The Spanish Flu killed 20-40 million people in 1918. Now U.S. scientists have isolated several genes of this lethal flu virus and introduced them into modern flu strains. This newly-engineered virus killed the mice it was given to, while current flu viruses had little effect on them. If the Spanish Flu is recreated, it can be abused, just as anthrax was when it was sent through the mail.
The 1918 Spanish Flu was highly infectious and killed a high percentage of the people it infected, including young people, who have stronger immune systems. Thus the right flu virus can be a serious biological weapon. Should we be developing a new bioweapon now, when we invaded Iraq partly because we said Saddam had similar weapons? Can we keep this new flu bug safely locked up in the lab?
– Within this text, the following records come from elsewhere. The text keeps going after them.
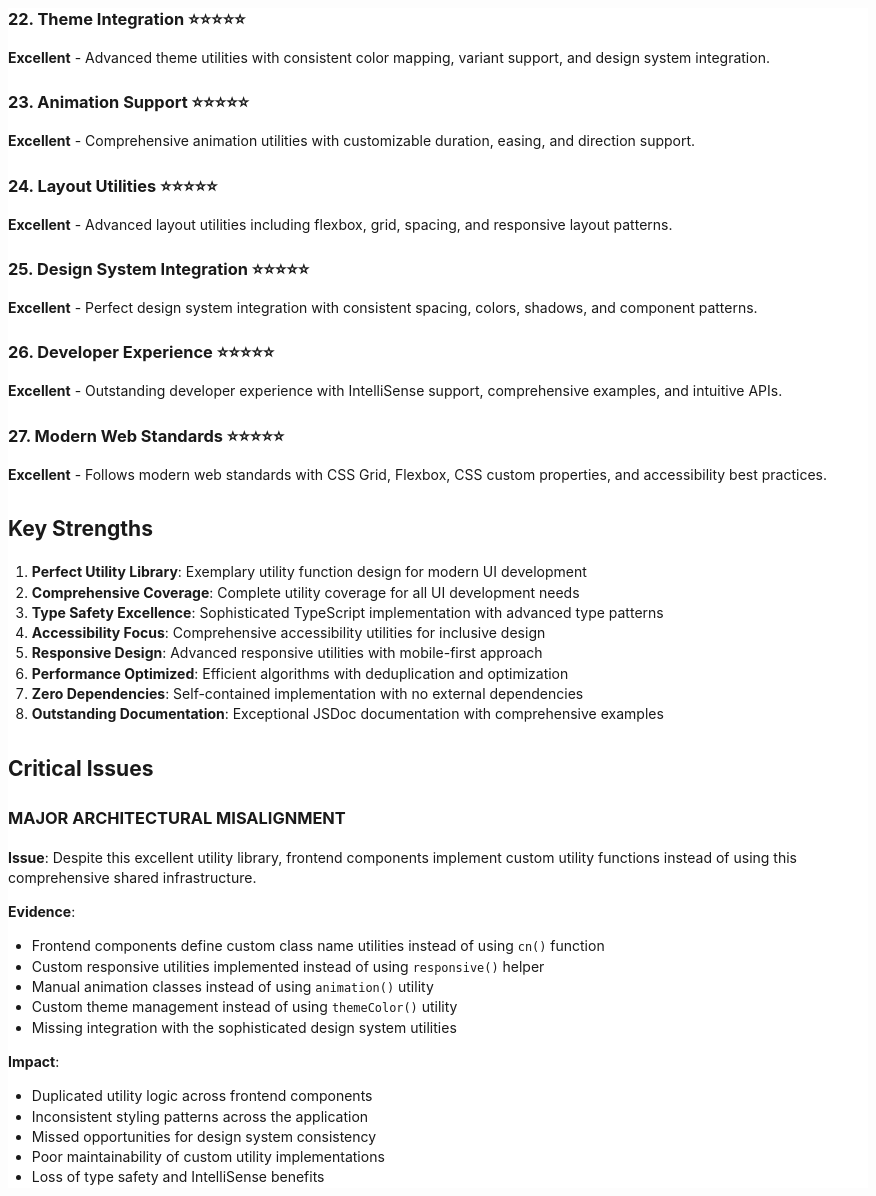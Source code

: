 ### 22. **Theme Integration** ⭐⭐⭐⭐⭐
**Excellent** - Advanced theme utilities with consistent color mapping, variant support, and design system integration.

### 23. **Animation Support** ⭐⭐⭐⭐⭐
**Excellent** - Comprehensive animation utilities with customizable duration, easing, and direction support.

### 24. **Layout Utilities** ⭐⭐⭐⭐⭐
**Excellent** - Advanced layout utilities including flexbox, grid, spacing, and responsive layout patterns.

### 25. **Design System Integration** ⭐⭐⭐⭐⭐
**Excellent** - Perfect design system integration with consistent spacing, colors, shadows, and component patterns.

### 26. **Developer Experience** ⭐⭐⭐⭐⭐
**Excellent** - Outstanding developer experience with IntelliSense support, comprehensive examples, and intuitive APIs.

### 27. **Modern Web Standards** ⭐⭐⭐⭐⭐
**Excellent** - Follows modern web standards with CSS Grid, Flexbox, CSS custom properties, and accessibility best practices.

## Key Strengths
1. **Perfect Utility Library**: Exemplary utility function design for modern UI development
2. **Comprehensive Coverage**: Complete utility coverage for all UI development needs
3. **Type Safety Excellence**: Sophisticated TypeScript implementation with advanced type patterns
4. **Accessibility Focus**: Comprehensive accessibility utilities for inclusive design
5. **Responsive Design**: Advanced responsive utilities with mobile-first approach
6. **Performance Optimized**: Efficient algorithms with deduplication and optimization
7. **Zero Dependencies**: Self-contained implementation with no external dependencies
8. **Outstanding Documentation**: Exceptional JSDoc documentation with comprehensive examples

## Critical Issues

### **MAJOR ARCHITECTURAL MISALIGNMENT**
**Issue**: Despite this excellent utility library, frontend components implement custom utility functions instead of using this comprehensive shared infrastructure.

**Evidence**: 
- Frontend components define custom class name utilities instead of using `cn()` function
- Custom responsive utilities implemented instead of using `responsive()` helper
- Manual animation classes instead of using `animation()` utility
- Custom theme management instead of using `themeColor()` utility
- Missing integration with the sophisticated design system utilities

**Impact**: 
- Duplicated utility logic across frontend components
- Inconsistent styling patterns across the application
- Missed opportunities for design system consistency
- Poor maintainability of custom utility implementations
- Loss of type safety and IntelliSense benefits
Our recent experience with anthrax tells us we can't.
Researchers say they recreated the virus in order to test the efficacy of new antiviral drugs on the 1918 flu. "It simply does not make any scientific sense to create a new threat just to develop new countermeasures against it," says biologist Jan van Aken. "?It is not justifiable to recreate this particularly dangerous eradicated strain that could wreak havoc if released, deliberately or accidentally."
"This kind of research is creating a vicious circle, and could prompt a race by biodefense scientists to genetic engineer unthinkable diseases," says biologist Edward Hammond. "What disease comes after influenza? Biodefense laboratories must not become self-fulfilling prophesy centers."
And how do other countries, especially those already suspicious about U.S. motives, see this research? Van Aken says, "If Jeffery Taubenberger (who reconstructed the virus) worked in a Chinese, Russian or Iranian laboratory, his work might well be seen as the 'smoking gun' of an offensive biowarfare program."
Sometimes it's hard to tell who the bad guys are.